* **Task brief**:
Word for word, and with pictures excluded, copy out all the records that follow.

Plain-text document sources

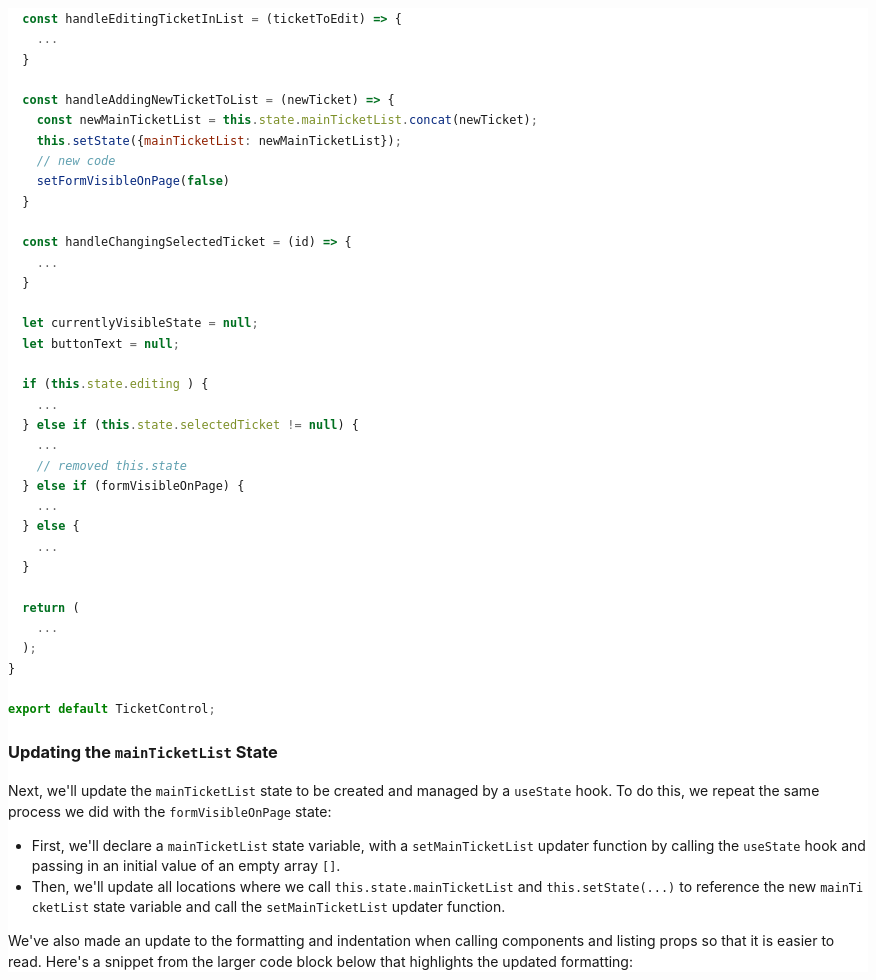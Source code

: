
 ```js
  const handleEditingTicketInList = (ticketToEdit) => {
    ...
  }

  const handleAddingNewTicketToList = (newTicket) => {
    const newMainTicketList = this.state.mainTicketList.concat(newTicket);
    this.setState({mainTicketList: newMainTicketList});
    // new code
    setFormVisibleOnPage(false)
  }

  const handleChangingSelectedTicket = (id) => {
    ...
  }

  let currentlyVisibleState = null;
  let buttonText = null; 

  if (this.state.editing ) {      
    ...
  } else if (this.state.selectedTicket != null) {
    ...
    // removed this.state
  } else if (formVisibleOnPage) {
    ...
  } else {
    ...
  }
  
  return (
    ...
  );
}

export default TicketControl;
```

### Updating the `mainTicketList` State

Next, we'll update the `mainTicketList` state to be created and managed by a `useState` hook. To do this, we repeat the same process we did with the `formVisibleOnPage` state:

* First, we'll declare a `mainTicketList` state variable, with a `setMainTicketList` updater function by calling the `useState` hook and passing in an initial value of an empty array `[]`. 
* Then, we'll update all locations where we call `this.state.mainTicketList` and `this.setState(...)` to reference the new `mainTicketList` state variable and call the `setMainTicketList` updater function.

We've also made an update to the formatting and indentation when calling components and listing props so that it is easier to read. Here's a snippet from the larger code block below that highlights the updated formatting:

* **Exercise response**:
Source code

:
 ```js
  const handleEditingTicketInList = (ticketToEdit) => {
    ...
  }

  const handleAddingNewTicketToList = (newTicket) => {
    const newMainTicketList = this.state.mainTicketList.concat(newTicket);
    this.setState({mainTicketList: newMainTicketList});
    // new code
    setFormVisibleOnPage(false)
  }

  const handleChangingSelectedTicket = (id) => {
    ...
  }

  let currentlyVisibleState = null;
  let buttonText = null; 

  if (this.state.editing ) {      
    ...
  } else if (this.state.selectedTicket != null) {
    ...
    // removed this.state
  } else if (formVisibleOnPage) {
    ...
  } else {
    ...
  }
  
  return (
    ...
  );
}

export default TicketControl;
```

### Updating the `mainTicketList` State

Next, we'll update the `mainTicketList` state to be created and managed by a `useState` hook. To do this, we repeat the same process we did with the `formVisibleOnPage` state:

* First, we'll declare a `mainTicketList` state variable, with a `setMainTicketList` updater function by calling the `useState` hook and passing in an initial value of an empty array `[]`. 
* Then, we'll update all locations where we call `this.state.mainTicketList` and `this.setState(...)` to reference the new `mainTicketList` state variable and call the `setMainTicketList` updater function.

We've also made an update to the formatting and indentation when calling components and listing props so that it is easier to read. Here's a snippet from the larger code block below that highlights the updated formatting:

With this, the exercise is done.